All vectors are indexed (labeled by number) so that you can access them by telling R which elements you want. The indicies are 1-indexed - i.e. the first element is labeled 1, the second 2, and so on. You can specify which elements with square brackets. Finally, you can tell R to exclude rather than select the indices you pass to it using -. Observe the following behaviors:

v <- c("red", "blue", "green")
v[1]
v[2]
v[1:2]
v[-2]
v[-c(3,1,2)]

Alternatively, you can specify an inclusion indicator for each element by giving a vector of logicals. Observe the following behaviors:

v <- 1:5
v[c(T, F, F, F, T)]
v[! c(T, F, T, F, T)]

Finally, if you set names for the elements of your vector, you can access the elements in your named vector by giving which specifying you want. Observe the following behaviors:

v <- c(one = 1, two = 2, three = 3)
v["one"]
get_these <- c("one", "three")
v[get_these]

Lists

Now let's learn a few non-atomic objects. A list is an ordered sequence of values of flexible type. In comparison to vectors, lists are unconstrained in what they can contain. Their elements can be of different type or even be vectors or lists themselves! To access elements of a list, use single square brackets to get a sublist, or extract a single value with double bracket.s Observe the following behaviors:

vec <- 3:1
1  <- list("SUSA", vec, c(F, T)); 1
length(1)
1[2] #[] returns a sublist
1[2:3]
1[[2]] #[[]] returns the item within the list

Functions

Now that you've learnt some of the basic data structures in R, let's learn some of the functions that operate on them! A function is a device that accepts zero or more input arguments and yields single output, or result. Unlike the binary and unary operators (e.g. +, ==, etc.) we've been reading about, functions have the following usage syntax: f(x,y), just like functions you study in math class.

Using Functions

Let's learn a couple of functions that should help illustrate how functions work in R. First up, we have the sqrt function, which simply finds the square root of its argument. Observe the following behavior:

sqrt(4)
sqrt(23)
real_negative = -1; sqrt(real_negative)
complex_negative = as.complex(-1); sqrt(complex_negative)

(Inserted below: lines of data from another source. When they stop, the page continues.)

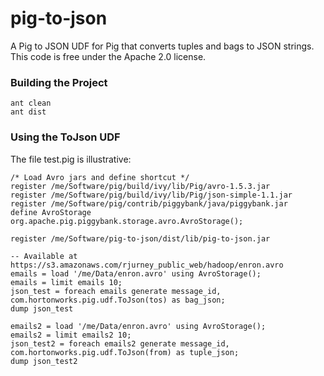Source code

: pig-to-json
===========

A Pig to JSON UDF for Pig that converts tuples and bags to JSON strings. This code is free under the Apache 2.0 license.

### Building the Project
```
ant clean
ant dist
```

### Using the ToJson UDF

The file test.pig is illustrative:

```
/* Load Avro jars and define shortcut */
register /me/Software/pig/build/ivy/lib/Pig/avro-1.5.3.jar
register /me/Software/pig/build/ivy/lib/Pig/json-simple-1.1.jar
register /me/Software/pig/contrib/piggybank/java/piggybank.jar
define AvroStorage org.apache.pig.piggybank.storage.avro.AvroStorage();

register /me/Software/pig-to-json/dist/lib/pig-to-json.jar

-- Available at https://s3.amazonaws.com/rjurney_public_web/hadoop/enron.avro
emails = load '/me/Data/enron.avro' using AvroStorage();
emails = limit emails 10;
json_test = foreach emails generate message_id, com.hortonworks.pig.udf.ToJson(tos) as bag_json;
dump json_test

emails2 = load '/me/Data/enron.avro' using AvroStorage();
emails2 = limit emails2 10;
json_test2 = foreach emails2 generate message_id, com.hortonworks.pig.udf.ToJson(from) as tuple_json;
dump json_test2
```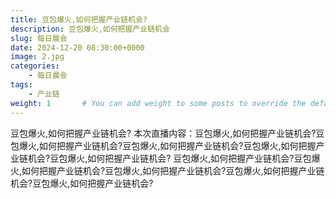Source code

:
 ```yaml
---
title: 豆包爆火,如何把握产业链机会?
description: 豆包爆火,如何把握产业链机会
slug: 每日晨会
date: 2024-12-20 08:30:00+0000
image: 2.jpg
categories:
    - 每日晨会
tags:
    - 产业链
weight: 1       # You can add weight to some posts to override the default sorting (date descending)
---
```

豆包爆火,如何把握产业链机会?
本次直播内容：豆包爆火,如何把握产业链机会?豆包爆火,如何把握产业链机会?豆包爆火,如何把握产业链机会?豆包爆火,如何把握产业链机会?豆包爆火,如何把握产业链机会?
豆包爆火,如何把握产业链机会?豆包爆火,如何把握产业链机会?豆包爆火,如何把握产业链机会?豆包爆火,如何把握产业链机会?豆包爆火,如何把握产业链机会?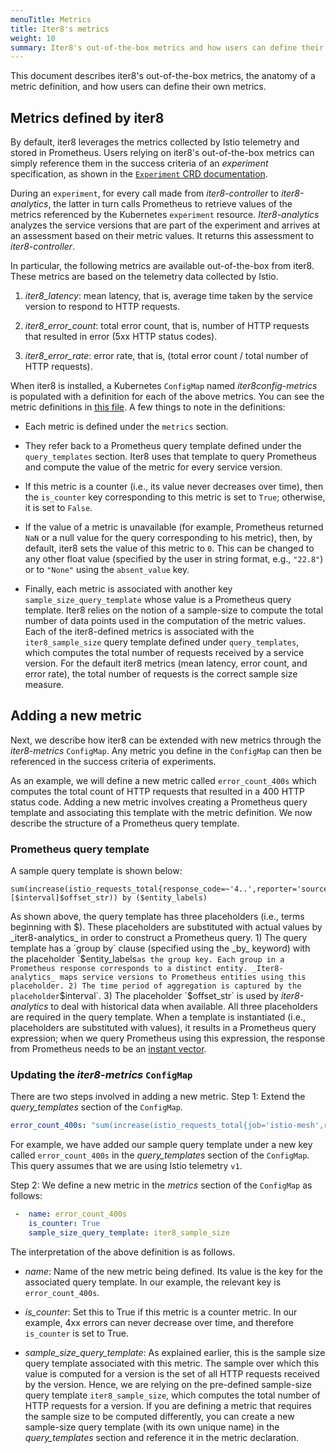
 ```yaml
---
menuTitle: Metrics
title: Iter8's metrics
weight: 10
summary: Iter8's out-of-the-box metrics and how users can define their own metrics
---
```


This document describes iter8's out-of-the-box metrics, the anatomy of a metric definition, and how users can define their own metrics.

## Metrics defined by iter8

By default, iter8 leverages the metrics collected by Istio telemetry and stored in Prometheus. Users relying on iter8's out-of-the-box metrics can simply reference them in the success criteria of an _experiment_ specification, as shown in the [`Experiment` CRD documentation](../experiment/).

During an `experiment`, for every call made from  _iter8-controller_ to _iter8-analytics_, the latter in turn calls Prometheus to retrieve values of the metrics referenced by the Kubernetes `experiment` resource. _Iter8-analytics_ analyzes the service versions that are part of the experiment and arrives at an assessment based on their metric values. It returns this assessment to _iter8-controller_.

In particular, the following metrics are available out-of-the-box from iter8. These metrics are based on the telemetry data collected by Istio.

1. _iter8_latency_: mean latency, that is, average time taken by the service version to respond to HTTP requests.

2. _iter8_error_count_: total error count, that is, number of HTTP requests that resulted in error (5xx HTTP status codes).

3. _iter8_error_rate_: error rate, that is, (total error count / total number of HTTP requests).

When iter8 is installed, a Kubernetes `ConfigMap` named _iter8config-metrics_ is populated with a definition for each of the above metrics. You can see the metric definitions in [this file](https://raw.githubusercontent.com/iter8-tools/iter8-controller/v0.2.1/install/helm/iter8-controller/templates/metrics/iter8_metrics.yaml). A few things to note in the definitions:

- Each metric is defined under the `metrics` section.

- They refer back to a Prometheus query template defined under the `query_templates` section. Iter8 uses that template to query Prometheus and compute the value of the metric for every service version.

- If this metric is a counter (i.e., its value never decreases over time), then the `is_counter` key corresponding to this metric is set to `True`; otherwise, it is set to `False`.

- If the value of a metric is unavailable (for example, Prometheus returned `NaN` or a null value for the query corresponding to his metric), then, by default, iter8 sets the value of this metric to `0`. This can be changed to any other float value (specified by the user in string format, e.g., `"22.8"`) or to `"None"` using the `absent_value` key.

- Finally, each metric is associated with another key `sample_size_query_template` whose value is a Prometheus query template. Iter8 relies on the notion of a sample-size to compute the total number of data points used in the computation of the metric values. Each of the iter8-defined metrics is associated with the `iter8_sample_size` query template defined under `query_templates`, which computes the total number of requests received by a service version. For the default iter8 metrics (mean latency, error count, and error rate), the total number of requests is the correct sample size measure.

## Adding a new metric

Next, we describe how iter8 can be extended with new metrics through the _iter8-metrics_ `ConfigMap`. Any metric you define in the `ConfigMap` can then be referenced in the success criteria of experiments.

As an example, we will define a new metric called `error_count_400s` which computes the total count of HTTP requests that resulted in a 400 HTTP status code.
Adding a new metric involves creating a Prometheus query template and associating this template with the metric definition.  We now describe the structure of a Prometheus query template.

### Prometheus query template

A sample query template is shown below:

```
sum(increase(istio_requests_total{response_code=~'4..',reporter='source'}[$interval]$offset_str)) by ($entity_labels)
```

As shown above, the query template has three placeholders (i.e., terms beginning with $). These placeholders are substituted with actual values by _iter8-analytics_ in order to construct a Prometheus query. 1) The query template has a `group by` clause (specified using the _by_ keyword) with the placeholder `$entity_labels` as the group key. Each group in a Prometheus response corresponds to a distinct entity. _Iter8-analytics_ maps service versions to Prometheus entities using this placeholder. 2) The time period of aggregation is captured by the placeholder `$interval`. 3) The placeholder `$offset_str` is used by _iter8-analytics_ to deal with historical data when available. All three placeholders are required in the query template. When a template is instantiated (i.e., placeholders are substituted with values), it results in a Prometheus query expression; when we query Prometheus using this expression, the response from Prometheus needs  to be an [instant vector](https://prometheus.io/docs/prometheus/latest/querying/basics/).


### Updating the _iter8-metrics_ `ConfigMap`

There are two steps involved in adding a new metric. Step 1: Extend the _query_templates_ section of the `ConfigMap`.

```yaml
error_count_400s: "sum(increase(istio_requests_total{job='istio-mesh',response_code=~'4..',reporter='source'}[$interval]$offset_str)) by ($entity_labels)"
```

For example, we have added our sample query template under a new key called `error_count_400s` in the _query_templates_ section of the `ConfigMap`. This query assumes that we are using Istio telemetry `v1`.

Step 2: We define a new metric in the _metrics_ section of the `ConfigMap` as follows:

```yaml
 -  name: error_count_400s
    is_counter: True
    sample_size_query_template: iter8_sample_size
```

The interpretation of the above definition is as follows.

  - _name_: Name of the new metric being defined. Its value is the key for the associated query template. In our example, the relevant key is `error_count_400s`.

  - _is_counter_: Set this to True if this metric is a counter metric. In our example, 4xx errors can never decrease over time, and therefore `is_counter` is set to True.

  - _sample_size_query_template_: As explained earlier, this is the sample size query template associated with this metric. The sample over which this value is computed for a version is the set of all HTTP requests received by the version. Hence, we are relying on the pre-defined sample-size query template `iter8_sample_size`, which computes the total number of HTTP requests for a version. If you are defining a metric that requires the sample size to be computed differently, you can create a new sample-size query template (with its own unique name) in the _query_templates_ section and reference it in the metric declaration.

Notice that sqrt(-1) returns NaN("Not a Number") for real -1, but returns i for complex -1.

To check how a function works in R, simply type e.g. ?sqrt in your console. The associated documentation for the function you searched will open up in the Help pane. You will see a Description section, which discusses the function's purpose in English; a Usage section, which shows you the right syntax to use the function; a Arguments section, which details what kinds of objects will be accepted as arguments; a Details section, which explains special cases and considerations; and an Examples sections which gives example code segments on how to use the function in question.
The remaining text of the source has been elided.